DESCRIPTION OF THE TASK: Nothing in the records may be dropped or altered when you repeat them.

EXERCISE INPUT:

+-------+

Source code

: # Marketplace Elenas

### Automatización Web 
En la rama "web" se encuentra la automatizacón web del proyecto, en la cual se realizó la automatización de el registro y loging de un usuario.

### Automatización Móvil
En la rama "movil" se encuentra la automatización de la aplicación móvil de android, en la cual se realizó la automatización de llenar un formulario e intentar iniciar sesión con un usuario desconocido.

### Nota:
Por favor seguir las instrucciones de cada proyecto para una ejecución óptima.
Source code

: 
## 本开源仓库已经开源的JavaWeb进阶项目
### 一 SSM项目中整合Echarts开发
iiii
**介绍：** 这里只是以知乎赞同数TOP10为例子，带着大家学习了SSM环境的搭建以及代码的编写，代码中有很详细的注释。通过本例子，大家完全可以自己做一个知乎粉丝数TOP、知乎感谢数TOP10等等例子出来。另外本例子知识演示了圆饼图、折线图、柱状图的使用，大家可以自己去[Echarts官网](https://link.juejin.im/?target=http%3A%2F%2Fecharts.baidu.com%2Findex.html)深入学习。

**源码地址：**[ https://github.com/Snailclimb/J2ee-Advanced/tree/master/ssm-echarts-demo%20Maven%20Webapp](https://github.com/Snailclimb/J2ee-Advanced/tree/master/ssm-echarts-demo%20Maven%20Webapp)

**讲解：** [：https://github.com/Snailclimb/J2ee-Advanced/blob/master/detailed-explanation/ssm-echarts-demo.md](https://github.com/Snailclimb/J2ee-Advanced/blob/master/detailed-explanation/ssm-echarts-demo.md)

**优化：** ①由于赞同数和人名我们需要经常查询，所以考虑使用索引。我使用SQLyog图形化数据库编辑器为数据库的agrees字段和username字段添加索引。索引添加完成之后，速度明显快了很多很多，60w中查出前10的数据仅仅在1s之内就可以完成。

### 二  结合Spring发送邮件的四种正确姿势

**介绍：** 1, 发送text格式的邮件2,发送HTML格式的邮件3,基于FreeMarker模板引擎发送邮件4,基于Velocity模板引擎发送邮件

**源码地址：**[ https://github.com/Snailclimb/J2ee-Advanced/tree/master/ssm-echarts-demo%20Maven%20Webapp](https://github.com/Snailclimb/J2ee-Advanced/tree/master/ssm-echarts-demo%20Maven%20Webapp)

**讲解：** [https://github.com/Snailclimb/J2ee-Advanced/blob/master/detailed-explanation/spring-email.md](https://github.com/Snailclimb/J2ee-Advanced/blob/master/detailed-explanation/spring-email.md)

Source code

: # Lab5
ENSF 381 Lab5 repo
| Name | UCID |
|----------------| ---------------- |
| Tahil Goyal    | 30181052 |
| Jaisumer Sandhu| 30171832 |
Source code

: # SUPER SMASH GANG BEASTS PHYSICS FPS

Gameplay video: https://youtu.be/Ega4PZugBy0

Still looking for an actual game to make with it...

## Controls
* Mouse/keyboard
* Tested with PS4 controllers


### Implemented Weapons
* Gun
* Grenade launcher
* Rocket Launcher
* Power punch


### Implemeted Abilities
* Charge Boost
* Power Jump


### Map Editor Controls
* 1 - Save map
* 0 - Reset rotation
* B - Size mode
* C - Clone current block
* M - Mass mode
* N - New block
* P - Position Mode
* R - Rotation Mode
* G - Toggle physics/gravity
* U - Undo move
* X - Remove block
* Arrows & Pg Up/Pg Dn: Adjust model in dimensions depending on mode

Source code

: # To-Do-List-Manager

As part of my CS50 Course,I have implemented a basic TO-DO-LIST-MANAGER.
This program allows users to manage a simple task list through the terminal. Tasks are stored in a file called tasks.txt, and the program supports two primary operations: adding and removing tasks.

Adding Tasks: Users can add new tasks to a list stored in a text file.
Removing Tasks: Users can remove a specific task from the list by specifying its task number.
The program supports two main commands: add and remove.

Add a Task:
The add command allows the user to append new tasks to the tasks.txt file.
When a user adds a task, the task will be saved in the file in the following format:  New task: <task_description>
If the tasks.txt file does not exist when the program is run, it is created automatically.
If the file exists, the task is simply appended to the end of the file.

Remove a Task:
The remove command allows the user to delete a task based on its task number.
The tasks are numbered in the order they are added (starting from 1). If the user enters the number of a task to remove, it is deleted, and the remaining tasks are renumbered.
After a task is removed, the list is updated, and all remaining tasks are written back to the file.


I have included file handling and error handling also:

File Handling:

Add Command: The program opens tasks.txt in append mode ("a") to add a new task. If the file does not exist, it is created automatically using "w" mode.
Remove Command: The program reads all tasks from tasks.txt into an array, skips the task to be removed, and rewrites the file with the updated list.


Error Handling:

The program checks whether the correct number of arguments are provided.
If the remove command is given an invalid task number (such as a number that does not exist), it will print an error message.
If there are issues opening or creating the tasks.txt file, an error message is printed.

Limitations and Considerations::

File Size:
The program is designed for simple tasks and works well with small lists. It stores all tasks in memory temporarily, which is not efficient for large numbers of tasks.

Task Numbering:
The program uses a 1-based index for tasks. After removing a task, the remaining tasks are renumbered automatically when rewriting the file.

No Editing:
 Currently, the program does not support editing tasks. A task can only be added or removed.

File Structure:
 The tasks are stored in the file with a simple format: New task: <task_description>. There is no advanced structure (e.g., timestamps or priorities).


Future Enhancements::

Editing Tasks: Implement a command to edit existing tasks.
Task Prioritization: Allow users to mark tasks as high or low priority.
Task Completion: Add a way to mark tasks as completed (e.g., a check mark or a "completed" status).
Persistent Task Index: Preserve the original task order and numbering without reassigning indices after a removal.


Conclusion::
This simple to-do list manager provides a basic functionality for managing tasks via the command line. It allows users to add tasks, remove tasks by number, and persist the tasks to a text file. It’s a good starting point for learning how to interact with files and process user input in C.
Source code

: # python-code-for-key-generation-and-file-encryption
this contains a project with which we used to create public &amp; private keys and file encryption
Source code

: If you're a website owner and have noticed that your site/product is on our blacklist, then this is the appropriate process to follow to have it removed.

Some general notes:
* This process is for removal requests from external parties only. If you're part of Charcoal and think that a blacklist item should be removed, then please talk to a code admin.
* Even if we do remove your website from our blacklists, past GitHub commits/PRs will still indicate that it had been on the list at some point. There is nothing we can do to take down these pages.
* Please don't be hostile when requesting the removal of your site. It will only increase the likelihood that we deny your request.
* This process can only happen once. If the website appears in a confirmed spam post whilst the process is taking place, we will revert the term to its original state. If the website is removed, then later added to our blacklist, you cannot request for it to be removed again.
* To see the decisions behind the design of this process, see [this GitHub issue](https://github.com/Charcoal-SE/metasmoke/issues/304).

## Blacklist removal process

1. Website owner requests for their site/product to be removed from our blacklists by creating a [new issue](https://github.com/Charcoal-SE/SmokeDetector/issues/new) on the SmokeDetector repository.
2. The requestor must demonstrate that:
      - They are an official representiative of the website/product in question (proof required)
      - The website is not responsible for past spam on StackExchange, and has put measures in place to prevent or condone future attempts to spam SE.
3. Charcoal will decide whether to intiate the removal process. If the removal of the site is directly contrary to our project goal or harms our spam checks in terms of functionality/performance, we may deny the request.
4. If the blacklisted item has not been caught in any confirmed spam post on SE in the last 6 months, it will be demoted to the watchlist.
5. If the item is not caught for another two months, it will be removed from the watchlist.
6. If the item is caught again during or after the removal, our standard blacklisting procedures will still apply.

+-------+

YOUR SOLUTION:
Source code

: # Marketplace Elenas

### Automatización Web 
En la rama "web" se encuentra la automatizacón web del proyecto, en la cual se realizó la automatización de el registro y loging de un usuario.

### Automatización Móvil
En la rama "movil" se encuentra la automatización de la aplicación móvil de android, en la cual se realizó la automatización de llenar un formulario e intentar iniciar sesión con un usuario desconocido.

### Nota:
Por favor seguir las instrucciones de cada proyecto para una ejecución óptima.
Source code

: 
## 本开源仓库已经开源的JavaWeb进阶项目
### 一 SSM项目中整合Echarts开发
iiii
**介绍：** 这里只是以知乎赞同数TOP10为例子，带着大家学习了SSM环境的搭建以及代码的编写，代码中有很详细的注释。通过本例子，大家完全可以自己做一个知乎粉丝数TOP、知乎感谢数TOP10等等例子出来。另外本例子知识演示了圆饼图、折线图、柱状图的使用，大家可以自己去[Echarts官网](https://link.juejin.im/?target=http%3A%2F%2Fecharts.baidu.com%2Findex.html)深入学习。

**源码地址：**[ https://github.com/Snailclimb/J2ee-Advanced/tree/master/ssm-echarts-demo%20Maven%20Webapp](https://github.com/Snailclimb/J2ee-Advanced/tree/master/ssm-echarts-demo%20Maven%20Webapp)

**讲解：** [：https://github.com/Snailclimb/J2ee-Advanced/blob/master/detailed-explanation/ssm-echarts-demo.md](https://github.com/Snailclimb/J2ee-Advanced/blob/master/detailed-explanation/ssm-echarts-demo.md)

**优化：** ①由于赞同数和人名我们需要经常查询，所以考虑使用索引。我使用SQLyog图形化数据库编辑器为数据库的agrees字段和username字段添加索引。索引添加完成之后，速度明显快了很多很多，60w中查出前10的数据仅仅在1s之内就可以完成。

### 二  结合Spring发送邮件的四种正确姿势

**介绍：** 1, 发送text格式的邮件2,发送HTML格式的邮件3,基于FreeMarker模板引擎发送邮件4,基于Velocity模板引擎发送邮件

**源码地址：**[ https://github.com/Snailclimb/J2ee-Advanced/tree/master/ssm-echarts-demo%20Maven%20Webapp](https://github.com/Snailclimb/J2ee-Advanced/tree/master/ssm-echarts-demo%20Maven%20Webapp)

**讲解：** [https://github.com/Snailclimb/J2ee-Advanced/blob/master/detailed-explanation/spring-email.md](https://github.com/Snailclimb/J2ee-Advanced/blob/master/detailed-explanation/spring-email.md)

Source code

: # Lab5
ENSF 381 Lab5 repo
| Name | UCID |
|----------------| ---------------- |
| Tahil Goyal    | 30181052 |
| Jaisumer Sandhu| 30171832 |
Source code

: # SUPER SMASH GANG BEASTS PHYSICS FPS

Gameplay video: https://youtu.be/Ega4PZugBy0

Still looking for an actual game to make with it...

## Controls
* Mouse/keyboard
* Tested with PS4 controllers


### Implemented Weapons
* Gun
* Grenade launcher
* Rocket Launcher
* Power punch


### Implemeted Abilities
* Charge Boost
* Power Jump


### Map Editor Controls
* 1 - Save map
* 0 - Reset rotation
* B - Size mode
* C - Clone current block
* M - Mass mode
* N - New block
* P - Position Mode
* R - Rotation Mode
* G - Toggle physics/gravity
* U - Undo move
* X - Remove block
* Arrows & Pg Up/Pg Dn: Adjust model in dimensions depending on mode

Source code

: # To-Do-List-Manager

As part of my CS50 Course,I have implemented a basic TO-DO-LIST-MANAGER.
This program allows users to manage a simple task list through the terminal. Tasks are stored in a file called tasks.txt, and the program supports two primary operations: adding and removing tasks.

Adding Tasks: Users can add new tasks to a list stored in a text file.
Removing Tasks: Users can remove a specific task from the list by specifying its task number.
The program supports two main commands: add and remove.

Add a Task:
The add command allows the user to append new tasks to the tasks.txt file.
When a user adds a task, the task will be saved in the file in the following format:  New task: <task_description>
If the tasks.txt file does not exist when the program is run, it is created automatically.
If the file exists, the task is simply appended to the end of the file.

Remove a Task:
The remove command allows the user to delete a task based on its task number.
The tasks are numbered in the order they are added (starting from 1). If the user enters the number of a task to remove, it is deleted, and the remaining tasks are renumbered.
After a task is removed, the list is updated, and all remaining tasks are written back to the file.


I have included file handling and error handling also:

File Handling:

Add Command: The program opens tasks.txt in append mode ("a") to add a new task. If the file does not exist, it is created automatically using "w" mode.
Remove Command: The program reads all tasks from tasks.txt into an array, skips the task to be removed, and rewrites the file with the updated list.


Error Handling:

The program checks whether the correct number of arguments are provided.
If the remove command is given an invalid task number (such as a number that does not exist), it will print an error message.
If there are issues opening or creating the tasks.txt file, an error message is printed.

Limitations and Considerations::

File Size:
The program is designed for simple tasks and works well with small lists. It stores all tasks in memory temporarily, which is not efficient for large numbers of tasks.

Task Numbering:
The program uses a 1-based index for tasks. After removing a task, the remaining tasks are renumbered automatically when rewriting the file.

No Editing:
 Currently, the program does not support editing tasks. A task can only be added or removed.

File Structure:
 The tasks are stored in the file with a simple format: New task: <task_description>. There is no advanced structure (e.g., timestamps or priorities).


Future Enhancements::

Editing Tasks: Implement a command to edit existing tasks.
Task Prioritization: Allow users to mark tasks as high or low priority.
Task Completion: Add a way to mark tasks as completed (e.g., a check mark or a "completed" status).
Persistent Task Index: Preserve the original task order and numbering without reassigning indices after a removal.


Conclusion::
This simple to-do list manager provides a basic functionality for managing tasks via the command line. It allows users to add tasks, remove tasks by number, and persist the tasks to a text file. It’s a good starting point for learning how to interact with files and process user input in C.
Source code

: # python-code-for-key-generation-and-file-encryption
this contains a project with which we used to create public &amp; private keys and file encryption
Source code

: If you're a website owner and have noticed that your site/product is on our blacklist, then this is the appropriate process to follow to have it removed.

Some general notes:
* This process is for removal requests from external parties only. If you're part of Charcoal and think that a blacklist item should be removed, then please talk to a code admin.
* Even if we do remove your website from our blacklists, past GitHub commits/PRs will still indicate that it had been on the list at some point. There is nothing we can do to take down these pages.
* Please don't be hostile when requesting the removal of your site. It will only increase the likelihood that we deny your request.
* This process can only happen once. If the website appears in a confirmed spam post whilst the process is taking place, we will revert the term to its original state. If the website is removed, then later added to our blacklist, you cannot request for it to be removed again.
* To see the decisions behind the design of this process, see [this GitHub issue](https://github.com/Charcoal-SE/metasmoke/issues/304).

## Blacklist removal process

1. Website owner requests for their site/product to be removed from our blacklists by creating a [new issue](https://github.com/Charcoal-SE/SmokeDetector/issues/new) on the SmokeDetector repository.
2. The requestor must demonstrate that:
      - They are an official representiative of the website/product in question (proof required)
      - The website is not responsible for past spam on StackExchange, and has put measures in place to prevent or condone future attempts to spam SE.
3. Charcoal will decide whether to intiate the removal process. If the removal of the site is directly contrary to our project goal or harms our spam checks in terms of functionality/performance, we may deny the request.
4. If the blacklisted item has not been caught in any confirmed spam post on SE in the last 6 months, it will be demoted to the watchlist.
5. If the item is not caught for another two months, it will be removed from the watchlist.
6. If the item is caught again during or after the removal, our standard blacklisting procedures will still apply.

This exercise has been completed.